If defence wins premierships, the Sydney Roosters face an acid test in their NRL showdown with Penrith on Friday night.
The heavyweight match-up pits the competition's two best defensive teams against each other and shapes as a gauge of just how far the Roosters have come following a slow start to the year.
Roosters coach Trent Robinson prides his sides on their defence, declaring their reputation is defined by it.
Robinson uses explosive young forward Victor Radley as an example of how defensive aggression is highly regarded at the club.
After 14 rounds, the Roosters (2.3 tries, 15.1 point per game) and Panthers (2.4 tries, 14.6 points) have been the league's best defensive sides.
Anthony Griffin's Panthers, led by their well-rounded forward pack, have been staunch in defending their line, conceding the fewest metres in the comp (1243 per game).
On the back of it, they've bolted out of the gates with 10 wins from 13 games - an equal club record - that has helped lift them to second on the ladder.
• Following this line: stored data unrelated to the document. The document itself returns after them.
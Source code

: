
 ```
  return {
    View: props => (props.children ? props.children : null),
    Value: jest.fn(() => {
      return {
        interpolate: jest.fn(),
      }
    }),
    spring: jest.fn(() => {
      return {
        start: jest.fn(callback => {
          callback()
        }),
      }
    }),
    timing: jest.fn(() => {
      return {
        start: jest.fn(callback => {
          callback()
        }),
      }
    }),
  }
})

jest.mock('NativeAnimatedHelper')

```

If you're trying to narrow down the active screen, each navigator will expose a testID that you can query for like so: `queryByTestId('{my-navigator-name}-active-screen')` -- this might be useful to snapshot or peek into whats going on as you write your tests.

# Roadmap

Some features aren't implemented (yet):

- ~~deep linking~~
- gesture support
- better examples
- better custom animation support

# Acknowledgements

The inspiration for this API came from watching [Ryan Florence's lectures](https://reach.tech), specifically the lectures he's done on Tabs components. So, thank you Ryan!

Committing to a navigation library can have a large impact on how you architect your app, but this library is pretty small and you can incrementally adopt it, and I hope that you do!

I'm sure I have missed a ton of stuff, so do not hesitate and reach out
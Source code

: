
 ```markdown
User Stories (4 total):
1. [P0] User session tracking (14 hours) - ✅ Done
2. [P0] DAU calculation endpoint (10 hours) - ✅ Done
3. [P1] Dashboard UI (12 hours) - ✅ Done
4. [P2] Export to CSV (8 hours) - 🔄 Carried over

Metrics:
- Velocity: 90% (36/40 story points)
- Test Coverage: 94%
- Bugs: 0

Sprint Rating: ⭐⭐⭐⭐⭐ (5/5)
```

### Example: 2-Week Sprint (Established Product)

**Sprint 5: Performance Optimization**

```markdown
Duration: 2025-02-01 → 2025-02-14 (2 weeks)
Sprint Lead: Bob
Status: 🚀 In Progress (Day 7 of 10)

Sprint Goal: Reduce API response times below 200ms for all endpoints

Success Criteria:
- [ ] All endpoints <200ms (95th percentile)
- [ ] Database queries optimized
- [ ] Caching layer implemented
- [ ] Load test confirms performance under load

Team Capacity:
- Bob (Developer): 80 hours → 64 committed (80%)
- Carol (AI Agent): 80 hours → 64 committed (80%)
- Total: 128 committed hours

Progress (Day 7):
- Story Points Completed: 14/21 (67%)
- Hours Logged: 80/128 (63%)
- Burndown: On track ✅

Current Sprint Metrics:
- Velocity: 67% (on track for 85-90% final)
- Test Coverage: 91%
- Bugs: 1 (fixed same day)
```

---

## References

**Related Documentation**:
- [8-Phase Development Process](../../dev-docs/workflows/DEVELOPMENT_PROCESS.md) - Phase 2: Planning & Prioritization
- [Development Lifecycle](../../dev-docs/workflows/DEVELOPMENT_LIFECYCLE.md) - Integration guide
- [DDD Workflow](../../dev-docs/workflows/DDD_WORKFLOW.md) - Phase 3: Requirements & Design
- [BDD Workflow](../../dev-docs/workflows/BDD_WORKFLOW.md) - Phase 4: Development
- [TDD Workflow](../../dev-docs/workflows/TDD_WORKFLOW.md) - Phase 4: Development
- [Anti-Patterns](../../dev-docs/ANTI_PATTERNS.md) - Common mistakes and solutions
Robinson wants his side to be known for their defence in much the same way.
"Our house is built on that, we've been very strong this year," Robinson said.
"We've prepared well, we're looking forward to that clash.
"And then we're looking forward to it opening up a bit and showing what we can do with the ball."
Perhaps 20-year-old rising star Radley is best representative of that mindset.
After just 16 first-grade appearances, the Clovelly Crocodiles junior is already somewhat of a cult figure.
A fortnight ago the Roosters faithful chanted his name as he came off the ground in their win over the Wests Tigers after cutting several opposition players in half with some textbook tackling.
Robinson described Radley as "confident but not cocky" but admitted he requested the coach replay his bone-rattling tackles during team video sessions.
"It's something that he does but it's a Roosters style as well," Robinson said.
"That's what we do. You can win without the ball.
"It's not trumpeted in the way that people commentate on our game. People only look at 50 per cent of the game. They're missing half of it, the other half is the defence.
"You can win without the ball and that's why those players play in our team."